Friday, December 07, 2007

Wide-Angle and Zoom


Photographers aren't the only artists who use the techniques and tools that alternately widen and narrow the scope of vision.

We all know that the practice of looking closely is the foundation of writing as well as of the visual arts, seeing what's there rather than what's expected to be there.

It's also true that a wide almost focus-less view has great power. Some years ago I took a mindfulness course in which each participant went out for a solitary meditative walk with the assignment to maintain a view of 180 degrees. That's the entirety of a field of vision to consciously take in without scanning item by item.

This wide view provides an entirely different feeling than than that of simply staring down the road, or at the book, or whatever. It literally gives a big picture, instantly places me and my concerns in a larger context.

This morning, coming to a small rise in the highway on my way to my office, I found that my view had gone wide without my deciding for it to. Within my vision was not only the sweep of interstate traffic but the Raleigh skyline on my left, and a stretch of industrial yards and sheds, as well as a forested area of trees gone mostly brown or bare. No longer was I traveling in a tunnel from country kitchen to city desk. Neither was I looking at a sequence of objects, a visual list: car, car, crane, scrap of tire....
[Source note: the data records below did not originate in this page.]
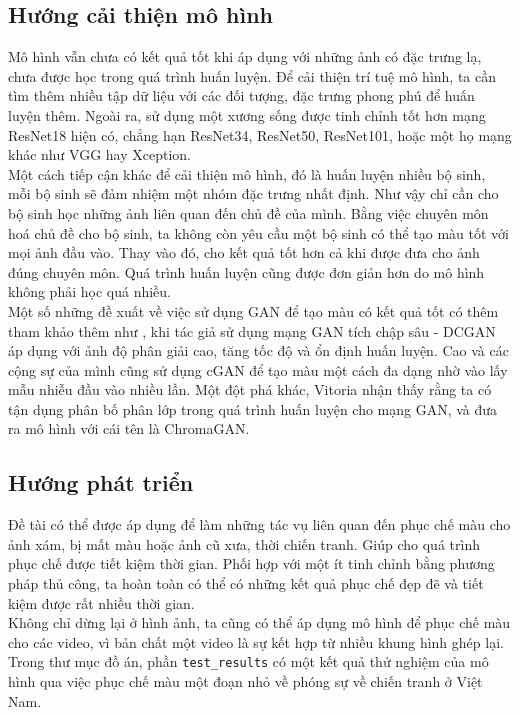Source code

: \documentclass[a4paper, 12pt]{article}
\begin{document}
\subsection{Hướng cải thiện mô hình}

Mô hình vẫn chưa có kết quả tốt khi áp dụng với những ảnh có đặc trưng lạ, chưa được học trong quá trình huấn luyện. Để cải thiện trí tuệ mô hình, ta cần tìm thêm nhiều tập dữ liệu với các đối tượng, đặc trưng phong phú để huấn luyện thêm. Ngoài ra, sử dụng một xương sống được tinh chỉnh tốt hơn mạng ResNet18 hiện có, chẳng hạn ResNet34, ResNet50, ResNet101, hoặc một họ mạng khác như VGG hay Xception.\vspace{5pt}\\
Một cách tiếp cận khác để cải thiện mô hình, đó là huấn luyện nhiều bộ sinh, mỗi bộ sinh sẽ đảm nhiệm một nhóm đặc trưng nhất định. Như vậy chỉ cần cho bộ sinh học những ảnh liên quan đến chủ đề của mình. Bằng việc chuyên môn hoá chủ đề cho bộ sinh, ta không còn yêu cầu một bộ sinh có thể tạo màu tốt với mọi ảnh đầu vào. Thay vào đó, cho kết quả tốt hơn cả khi được đưa cho ảnh đúng chuyên môn. Quá trình huấn luyện cũng được đơn giản hơn do mô hình không phải học quá nhiều.\vspace{5pt}\\
Một số những đề xuất về việc sử dụng GAN để tạo màu có kết quả tốt có thêm tham khảo thêm như \cite{Nazeri_2018}, khi tác giả sử dụng mạng GAN tích chập sâu - DCGAN áp dụng với ảnh độ phân giải cao, tăng tốc độ và ổn định huấn luyện. Cao và các cộng sự của mình \cite{cao2017unsupervised} cũng sử dụng cGAN để tạo màu một cách đa dạng nhờ vào lấy mẫu nhiễu đầu vào nhiều lần. Một đột phá khác, Vitoria \cite{vitoria2020chromagan} nhận thấy rằng ta có tận dụng phân bố phân lớp trong quá trình huấn luyện cho mạng GAN, và đưa ra mô hình với cái tên là ChromaGAN.

\subsection{Hướng phát triển}
Đề tài có thể được áp dụng để làm những tác vụ liên quan đến phục chế màu cho ảnh xám, bị mất màu hoặc ảnh cũ xưa, thời chiến tranh. Giúp cho quá trình phục chế được tiết kiệm thời gian. Phối hợp với một ít tinh chỉnh bằng phương pháp thủ công, ta hoàn toàn có thể có những kết quả phục chế đẹp đẽ và tiết kiệm được rất nhiều thời gian.\vspace{5pt}\\
Không chỉ dừng lại ở hình ảnh, ta cũng có thể áp dụng mô hình để phục chế màu cho các video, vì bản chất một video là sự kết hợp từ nhiều khung hình ghép lại. Trong thư mục đồ án, phần \texttt{test\_results} có một kết quả thử nghiệm của mô hình qua việc phục chế màu một đoạn nhỏ về phóng sự về chiến tranh ở Việt Nam.
\end{document}
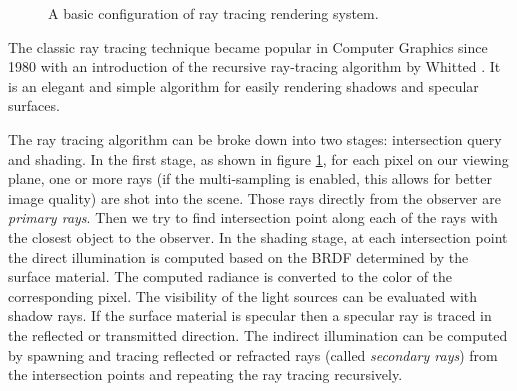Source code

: \begin{figure}[ht]
    \centering
    \renewcommand{\thefigure}{\thechapter.\arabic{figure}}
    \caption[Ray Tracing System Configuration]{A basic configuration of ray tracing rendering system.}
    \label{fig:ray_tracing}
\end{figure}

The classic ray tracing technique became popular in Computer Graphics since 1980 with an introduction of the recursive ray-tracing algorithm by Whitted \cite{Whitted1980}. It is an elegant and simple algorithm for easily rendering shadows and specular surfaces.

The ray tracing algorithm can be broke down into two stages: intersection query and shading. In the first stage, as shown in figure \ref{fig:ray_tracing}, for each pixel on our viewing plane, one or more rays (if the multi-sampling is enabled, this allows for better image quality) are shot into the scene. Those rays directly from the observer are \emph{primary rays}. Then we try to find intersection point along each of the rays with the closest object to the observer. In the shading stage, at each intersection point the direct illumination is computed based on the BRDF determined by the surface material. The computed radiance is converted to the color of the corresponding pixel. The visibility of the light sources can be evaluated with shadow rays.
If the surface material is specular then a specular ray is traced in the reflected or transmitted direction. The indirect illumination can be computed by spawning and tracing reflected or refracted rays (called \emph{secondary rays}) from the intersection points and repeating the ray tracing recursively.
The result was not so much to make me feel small (a sensation I don't like) but to make me feel a significant part of a large enterprise, full of resources and infinite possibilities. I was no longer merely on I-40; I was on a planet.

Paradoxically, this felt--dare I use the word?--ennobling, rather than diminishing.

To glimpse the vast scale, rather than think of it in the abstract, takes a damaging kind of pressure off of me, that wearying and absurd sense that I'm the major tent pole. At the same time I see in that wide-open moment that I have a job to do in holding up my end of things.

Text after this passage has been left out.